### WHAT YOU NEED TO DO
If a line appears in the data below, it must appear in your answer exactly as given.

(Stored data entries)
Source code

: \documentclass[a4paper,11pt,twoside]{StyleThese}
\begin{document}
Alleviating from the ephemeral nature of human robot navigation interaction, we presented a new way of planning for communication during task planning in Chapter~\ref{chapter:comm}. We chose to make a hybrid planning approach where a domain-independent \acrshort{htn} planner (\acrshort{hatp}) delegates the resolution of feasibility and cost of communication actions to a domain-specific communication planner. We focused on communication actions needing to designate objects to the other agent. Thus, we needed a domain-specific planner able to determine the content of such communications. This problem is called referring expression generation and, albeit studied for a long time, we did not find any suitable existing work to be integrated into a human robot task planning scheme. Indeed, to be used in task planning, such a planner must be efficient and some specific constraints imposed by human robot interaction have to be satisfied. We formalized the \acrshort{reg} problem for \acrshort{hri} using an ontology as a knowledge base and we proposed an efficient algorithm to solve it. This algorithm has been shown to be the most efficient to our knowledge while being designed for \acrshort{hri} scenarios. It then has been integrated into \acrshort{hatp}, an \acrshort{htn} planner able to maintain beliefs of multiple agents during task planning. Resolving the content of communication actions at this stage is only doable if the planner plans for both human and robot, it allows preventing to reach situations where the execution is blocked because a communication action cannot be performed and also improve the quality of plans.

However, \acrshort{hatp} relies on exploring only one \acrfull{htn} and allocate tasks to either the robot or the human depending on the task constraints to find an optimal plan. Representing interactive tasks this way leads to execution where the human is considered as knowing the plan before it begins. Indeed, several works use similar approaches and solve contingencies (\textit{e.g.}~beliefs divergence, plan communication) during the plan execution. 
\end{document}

### ANSWER FOR THIS EXERCISE
Source code

: \documentclass[a4paper,11pt,twoside]{StyleThese}
\begin{document}
Alleviating from the ephemeral nature of human robot navigation interaction, we presented a new way of planning for communication during task planning in Chapter~\ref{chapter:comm}. We chose to make a hybrid planning approach where a domain-independent \acrshort{htn} planner (\acrshort{hatp}) delegates the resolution of feasibility and cost of communication actions to a domain-specific communication planner. We focused on communication actions needing to designate objects to the other agent. Thus, we needed a domain-specific planner able to determine the content of such communications. This problem is called referring expression generation and, albeit studied for a long time, we did not find any suitable existing work to be integrated into a human robot task planning scheme. Indeed, to be used in task planning, such a planner must be efficient and some specific constraints imposed by human robot interaction have to be satisfied. We formalized the \acrshort{reg} problem for \acrshort{hri} using an ontology as a knowledge base and we proposed an efficient algorithm to solve it. This algorithm has been shown to be the most efficient to our knowledge while being designed for \acrshort{hri} scenarios. It then has been integrated into \acrshort{hatp}, an \acrshort{htn} planner able to maintain beliefs of multiple agents during task planning. Resolving the content of communication actions at this stage is only doable if the planner plans for both human and robot, it allows preventing to reach situations where the execution is blocked because a communication action cannot be performed and also improve the quality of plans.

However, \acrshort{hatp} relies on exploring only one \acrfull{htn} and allocate tasks to either the robot or the human depending on the task constraints to find an optimal plan. Representing interactive tasks this way leads to execution where the human is considered as knowing the plan before it begins. Indeed, several works use similar approaches and solve contingencies (\textit{e.g.}~beliefs divergence, plan communication) during the plan execution. 
\end{document}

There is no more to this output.